Some advocates say they have seen a relaxation of enforcement actions against the industry since 2016 that reflects President Donald Trump's administration's deregulatory stance.

"We hope that with the new Congress going forward, we may be able to require more of the department," said Andrew Appelbaum, a staff attorney at FlyersRights.org. "The Department of Transportation is really the only remedy passengers have."

His group has pressed the department and the Federal Aviation Administration on a host of consumer-related air travel issues, such as setting minimum seating standards to ease cabin crowding. The advocacy group also has sought, using the Freedom of Information Act, to find out exactly how the federal government has responded to complaints of mistreatment filed against airlines.

The government can levy fines as part of its enforcement action, but these have dwindled, advocates say. A report earlier this month by Travelers United says the Transportation Department's Aviation Consumer Protection Division was on a pace to issue the lowest number of fines in a decade: only 16 consent orders totaling $1.8 million in 2018, compared with $3.1 million in 2017. The site pointed out that the department issued more than twice that amount in 2016.

"The [department] has turned its back on complaints that most Americans find meritorious," Ben Edelman, a Harvard Business School professor and aviation rights activist, was quoted as saying.

But Applebaum said the department has a history of leniency toward airlines, even in egregious cases such as when a United Airlines passenger was forcibly dragged off a plane in April 2017.

"We've concluded that the Department of Transportation has declined to enforce regulations and institute penalties with violations," Appelbaum said.

In the United case, the department found that the airline had failed to provide the correct amount of financial compensation to one of the five passengers bumped that day but later paid the correct amount, according to a letter to the airline from the department's general counsel.

The department also found that the airline failed to give the proper written notice of rights to the passenger forcibly dragged off the plane -- but the agency said that was because the passenger left the airport immediately to seek medical treatment for injuries he suffered when security officers pulled him off the plane. The May 12, 2017, letter says the agency otherwise found no reason to take enforcement action.

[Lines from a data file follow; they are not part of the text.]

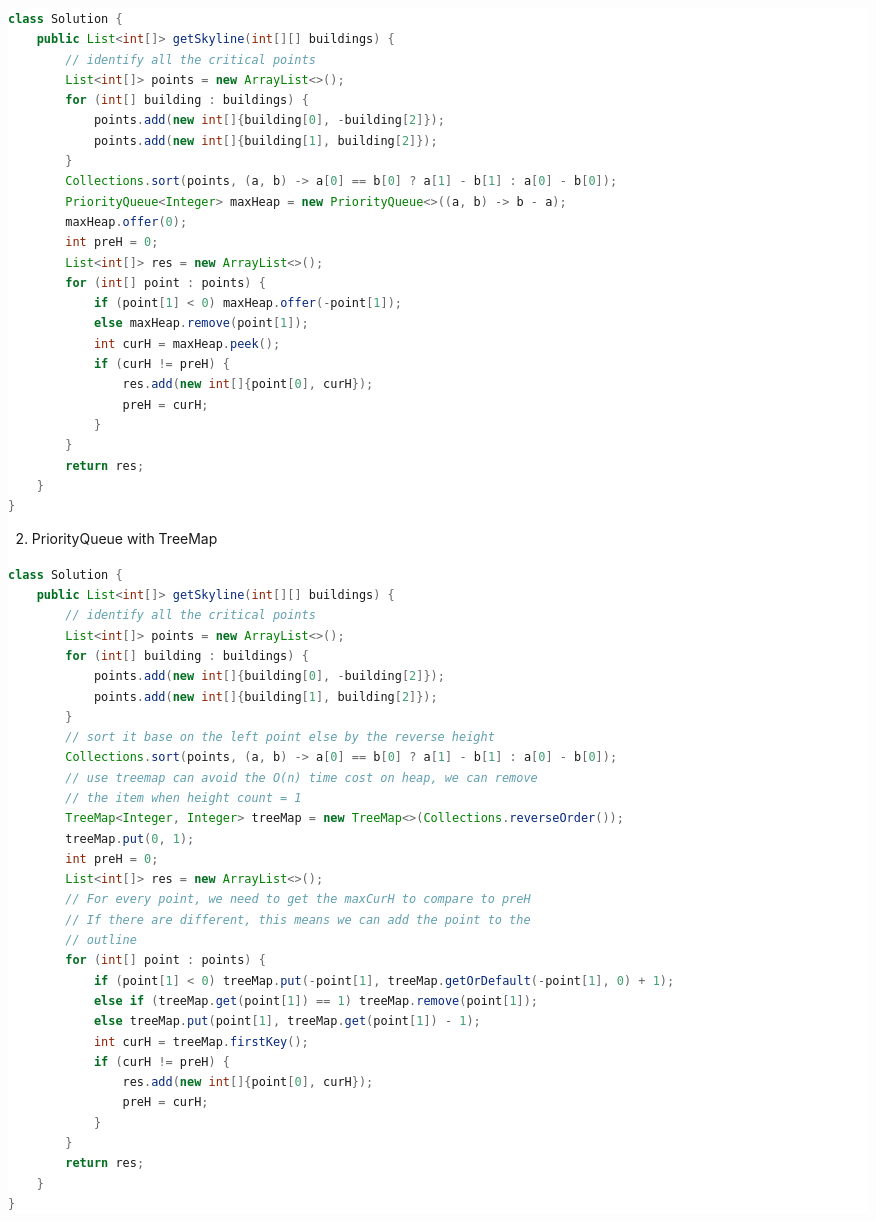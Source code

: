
 ```java
class Solution {    
    public List<int[]> getSkyline(int[][] buildings) {
        // identify all the critical points
        List<int[]> points = new ArrayList<>();
        for (int[] building : buildings) {
            points.add(new int[]{building[0], -building[2]});
            points.add(new int[]{building[1], building[2]});
        }
        Collections.sort(points, (a, b) -> a[0] == b[0] ? a[1] - b[1] : a[0] - b[0]);
        PriorityQueue<Integer> maxHeap = new PriorityQueue<>((a, b) -> b - a);
        maxHeap.offer(0);
        int preH = 0;
        List<int[]> res = new ArrayList<>();
        for (int[] point : points) {
            if (point[1] < 0) maxHeap.offer(-point[1]);
            else maxHeap.remove(point[1]);
            int curH = maxHeap.peek();
            if (curH != preH) {
                res.add(new int[]{point[0], curH});
                preH = curH;
            }
        }
        return res;
    }
}
```

2. PriorityQueue with TreeMap

```java
class Solution {    
    public List<int[]> getSkyline(int[][] buildings) {
        // identify all the critical points
        List<int[]> points = new ArrayList<>();
        for (int[] building : buildings) {
            points.add(new int[]{building[0], -building[2]});
            points.add(new int[]{building[1], building[2]});
        }
        // sort it base on the left point else by the reverse height
        Collections.sort(points, (a, b) -> a[0] == b[0] ? a[1] - b[1] : a[0] - b[0]);
        // use treemap can avoid the O(n) time cost on heap, we can remove
        // the item when height count = 1
        TreeMap<Integer, Integer> treeMap = new TreeMap<>(Collections.reverseOrder());
        treeMap.put(0, 1);
        int preH = 0;
        List<int[]> res = new ArrayList<>();
        // For every point, we need to get the maxCurH to compare to preH
        // If there are different, this means we can add the point to the
        // outline
        for (int[] point : points) {
            if (point[1] < 0) treeMap.put(-point[1], treeMap.getOrDefault(-point[1], 0) + 1);
            else if (treeMap.get(point[1]) == 1) treeMap.remove(point[1]);
            else treeMap.put(point[1], treeMap.get(point[1]) - 1);
            int curH = treeMap.firstKey();
            if (curH != preH) {
                res.add(new int[]{point[0], curH});
                preH = curH;
            }
        }
        return res;
    }
}
```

Emails seeking comment from the Transportation Department were returned with notices saying press office employees were off duty. In the past, however, the department has said that the agency looks into every complaint with care and takes action where the complaints have merit.

Passenger-rights groups say even in the best of times, the department's fines have been little more than flea bites compared with the airlines' financial might. U.S. carriers earned net profits of $3.8 billion in just the third quarter of 2018, compared with $3.7 billion in the same period of 2017, the Bureau of Transportation Statistics said.

"The fine amounts are not a sufficient disciplinary measure," Appelbaum said. "And in almost every case, the department will only fine half the stated amount."

An email seeking comment from Airlines for America, the industry's advocacy group, wasn't immediately returned.